Подобное заключение побуждает нас вернуться к нескольким более ранним замечаниям, касающимся общей социологии символизма. Болезненная реакция на него объяснялась, очевидно, тем, что в его творческой оригинальности и в оригинальных особенностях его творцов видели каприз и неестественность. Казалось, эти художники ставят себя вне человечества. Но человеческое проявляется всего человечнее, прячась в неустранимых индивидуальных странностях. По и Бодлер, как мы уже говорили, — предвестники такого рода странности. Существует ли более волнующая тема для размышления, чем их судьбы, и в чем ином могли бы мы яснее прозреть вероятную тайну нашей судьбы? Не менее яркий образ битвы с жизнью, быть может, даже еще более трагический и страшный, являет Верлен. Ничто не пробудит в нас столь глубокого сопереживания сокрушительной его беде, как возвращение к первому четверостишию «Гробницы», которую посвятил ему Малларме. По-моему, это прекраснейшее из стихотворений цикла «Гробницы», написанных Малларме, певцом смерти и славы.

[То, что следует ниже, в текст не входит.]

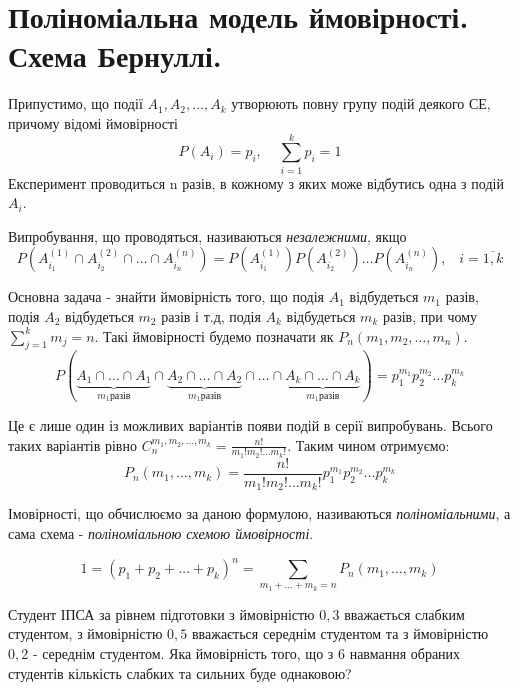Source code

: 
\section{Поліноміальна модель ймовірності. Схема Бернуллі.}
Припустимо, що події $A_1, A_2, \dots, A_k$ утворюють повну групу подій деякого 
СЕ, причому відомі ймовірності $$P(A_i) = p_i,\;\;\;\; \sum_{i=1}^k p_i = 1$$
Експеримент проводиться n разів, в кожному з яких може відбутись одна з 
подій $A_i$. 
\begin{definition}
    Випробування, що проводяться, називаються \emph{незалежними}, якщо 
    $$P(A_{i_1}^{(1)} \cap A_{i_2}^{(2)} \cap \dots \cap A_{i_n}^{(n)}) = 
    P(A_{i_1}^{(1)}) P(A_{i_2}^{(2)}) \dots P(A_{i_n}^{(n)}),\;\;\;
    i=\overline{1,k}$$
\end{definition}

Основна задача - знайти ймовірність того, що подія $A_1$ відбудеться $m_1$ разів, 
подія $A_2$ відбудеться $m_2$ разів і т.д, подія $A_k$ відбудеться $m_k$ разів, при 
чому $\sum_{j=1}^k m_j = n$. Такі ймовірності будемо позначати як $P_n(m_1, m_2, \dots, m_n)$.
$$P(\underbrace{A_1 \cap \dots \cap A_1}_{m_1 \text{разів}} 
\cap \underbrace{ A_2 \cap \dots \cap A_2}_{m_1 \text{разів}}
\cap \dots \cap  \underbrace{A_k \cap \dots \cap A_k}_{m_1 \text{разів}})
= p_1^{m_1} p_2^{m_2} \dots p_k^{m_k}$$

Це є лише один із можливих варіантів появи подій в серії випробувань. Всього таких варіантів 
рівно $C_n^{m_1, m_2, \dots, m_k} = \frac{n!}{m_1!m_2! \dots m_k!}$. Таким чином отримуємо:
$$P_n(m_1, \dots, m_k) = \frac{n!}{m_1!m_2! \dots m_k!} p_1^{m_1} p_2^{m_2} \dots p_k^{m_k}$$
\begin{definition}
    Імовірності, що обчислюємо за даною формулою, називаються \emph{поліноміальними}, а 
    сама схема - \emph{поліноміальною схемою ймовірності}. 
\end{definition}
\begin{remark}
    $$1 = (p_1 + p_2 + \dots + p_k)^n = \sum_{m_1 + \dots + m_k = n} P_n(m_1, \dots, m_k)$$
\end{remark}
\begin{example}
    Студент ІПСА за рівнем підготовки з ймовірністю $0,3$ вважається слабким студентом, 
    з ймовірністю $0,5$ вважається середнім студентом та 
    з ймовірністю $0,2$ - середнім студентом. Яка ймовірність того, що з 6 навмання 
    обраних студентів кількість слабких та сильних буде однаковою?
\end{example}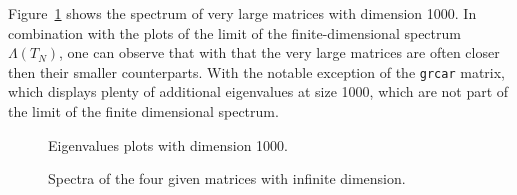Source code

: Figure~\ref{fig:Task3No3} shows the spectrum of very large matrices with dimension 1000. In combination with the plots of the limit of the finite-dimensional spectrum $\Lambda(T_N)$, one can observe that with that the very large matrices are often closer then their smaller counterparts. With the notable exception of the \texttt{grcar} matrix, which displays plenty of additional eigenvalues at size 1000, which are not part of the limit of the finite dimensional spectrum.
\begin{figure}
\centering
\tikzset{mark size=1}





\caption{Eigenvalues plots with dimension 1000.}
\label{fig:Task3No3}
\end{figure}
\begin{figure}
\tikzset{mark size=1}




\caption{Spectra of the four given matrices with infinite dimension.}
\label{fig:inftySpec}
\end{figure}

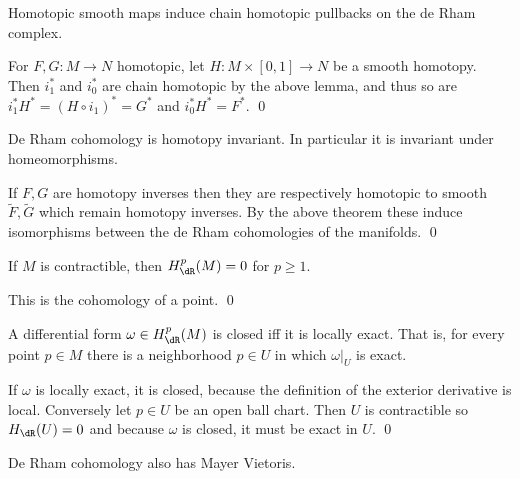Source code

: \eproof

\bthrm

    Homotopic smooth maps induce chain homotopic pullbacks on the de Rham complex.

\ethrm

\bproof

    For $F,G\colon M\to N$ homotopic, let $H\colon M\times[0,1]\to N$ be a smooth homotopy.
    Then $i_1^*$ and $i_0^*$ are chain homotopic by the above lemma, and thus so are $i_1^*H^*=(H\circ i_1)^*=G^*$ and
    $i_0^*H^*=F^*$.
    \qed

\eproof

\bcoro

    De Rham cohomology is homotopy invariant.
    In particular it is invariant under homeomorphisms.

\ecoro

\bproof

    If $F,G$ are homotopy inverses then they are respectively homotopic to smooth $\tilde F,\tilde G$ which remain
    homotopy inverses.
    By the above theorem these induce isomorphisms between the de Rham cohomologies of the manifolds.
    \qed

\eproof

\bcoro

    If $M$ is contractible, then $H^p_\dR(M)=0$ for $p\geq1$.

\ecoro

\bproof

    This is the cohomology of a point.
    \qed

\eproof

\bthrm[title={Poincare's lemma}, name={poincarelemm}]

    A differential form $\omega\in H^p_\dR(M)$ is closed iff it is locally exact.
    That is, for every point $p\in M$ there is a neighborhood $p\in U$ in which $\omega|_U$ is exact.

\ethrm

\bproof

    If $\omega$ is locally exact, it is closed, because the definition of the exterior derivative is local.
    Conversely let $p\in U$ be an open ball chart.
    Then $U$ is contractible so $H_\dR(U)=0$ and because $\omega$ is closed, it must be exact in $U$.
    \qed

\eproof

De Rham cohomology also has Mayer Vietoris.

\bthrm[title={Mayer-Vietoris}, name={mayerviet}]

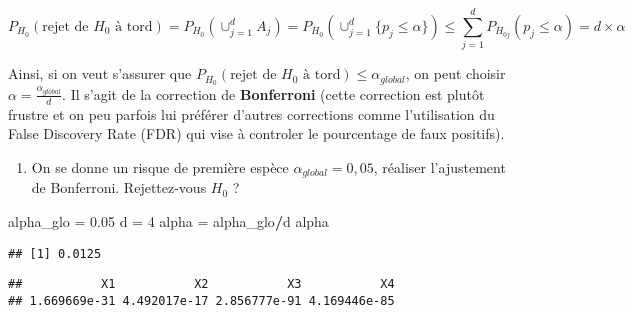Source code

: \documentclass[
]{article}
\newenvironment{Shaded}{\begin{snugshade}}{\end{snugshade}}
\newcommand{\ControlFlowTok}[1]{\textcolor[rgb]{0.13,0.29,0.53}{\textbf{#1}}}
\newcommand{\DataTypeTok}[1]{\textcolor[rgb]{0.13,0.29,0.53}{#1}}
\newcommand{\DecValTok}[1]{\textcolor[rgb]{0.00,0.00,0.81}{#1}}
\newcommand{\FloatTok}[1]{\textcolor[rgb]{0.00,0.00,0.81}{#1}}
\newcommand{\KeywordTok}[1]{\textcolor[rgb]{0.13,0.29,0.53}{\textbf{#1}}}
\newcommand{\NormalTok}[1]{#1}
\newcommand{\OperatorTok}[1]{\textcolor[rgb]{0.81,0.36,0.00}{\textbf{#1}}}
\newcommand{\StringTok}[1]{\textcolor[rgb]{0.31,0.60,0.02}{#1}}
\providecommand{\tightlist}{%
  \setlength{\itemsep}{0pt}\setlength{\parskip}{0pt}}
\begin{document}
\[
P_{H_0}(\mbox{rejet de } H_0 \mbox{ à tord}) =  P_{H_0}(\cup_{j=1}^{d} A_j) = P_{H_0}(\cup_{j=1}^{d}\{p_j \leq \alpha\}) 
\leq \sum_{j = 1}^{d}P_{H_{0j}}\left(p_j \leq \alpha\right) = d \times \alpha
\]

Ainsi, si on veut s'assurer que
\(P_{H_0}(\mbox{rejet de } H_0 \mbox{ à tord}) \leq \alpha_{global}\),
on peut choisir \(\alpha = \frac{\alpha_{global}}{d}\). Il s'agit de la
correction de \textbf{Bonferroni} (cette correction est plutôt frustre
et on peu parfois lui préférer d'autres corrections comme l'utilisation
du False Discovery Rate (FDR) qui vise à controler le pourcentage de
faux positifs).

\begin{enumerate}
\def\labelenumi{\arabic{enumi}.}
\setcounter{enumi}{7}
\tightlist
\item
  On se donne un risque de première espèce \(\alpha_{global} = 0,05\),
  réaliser l'ajustement de Bonferroni. Rejettez-vous \(H_0\) ?
\end{enumerate}

\begin{Shaded}
\begin{Highlighting}[]
\NormalTok{alpha_glo =}\StringTok{ }\FloatTok{0.05}
\NormalTok{d =}\StringTok{ }\DecValTok{4}
\NormalTok{alpha =}\StringTok{ }\NormalTok{alpha_glo}\OperatorTok{/}\NormalTok{d}
\NormalTok{alpha}
\end{Highlighting}
\end{Shaded}

\begin{verbatim}
## [1] 0.0125
\end{verbatim}

\begin{Shaded}
\end{Shaded}

\begin{verbatim}
##           X1           X2           X3           X4 
## 1.669669e-31 4.492017e-17 2.856777e-91 4.169446e-85
\end{verbatim}
\end{document}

О. РОДЕН. Блудный сын. До 1889
Э. МУНК. Крик. 1895
О. РЕДОН. Христос, хранящий молчание
(Пер. М. Талова)
Вдумайтесь. Поймите, что перед нами вершина нравственной мысли. Бездна падения, вдобавок предел безумства, любовная авантюра с Артюром Рембо, выстрел в Брюсселе, тюрьма в Мопсе, откуда вынесены были столь возвышенные порывы к святости, — мало того, еще и абсент, больницы, меблированные комнаты… Но нет: эта лавина ужасов ничем не хуже наших с вами самых обыкновенных ошибок и несчастий. Сул Малларме уравнивает нашу обычность с такими страшными грехопадениями. И этот отшельник, чьи слишком утонченные загадки вызывали смущение у светских эдипов, обращает к нам слово смирения и милосердия. Слово души, услышано ли оно? Какая пропасть между ним и высокомерной бранью, которой осыпают современники искусство тех, кто способен сказать такое слово и посвятить его одному из собратьев-художников, более всех достойному жалости и в то же время осененному, как никто другой, поистине чудным вдохновением!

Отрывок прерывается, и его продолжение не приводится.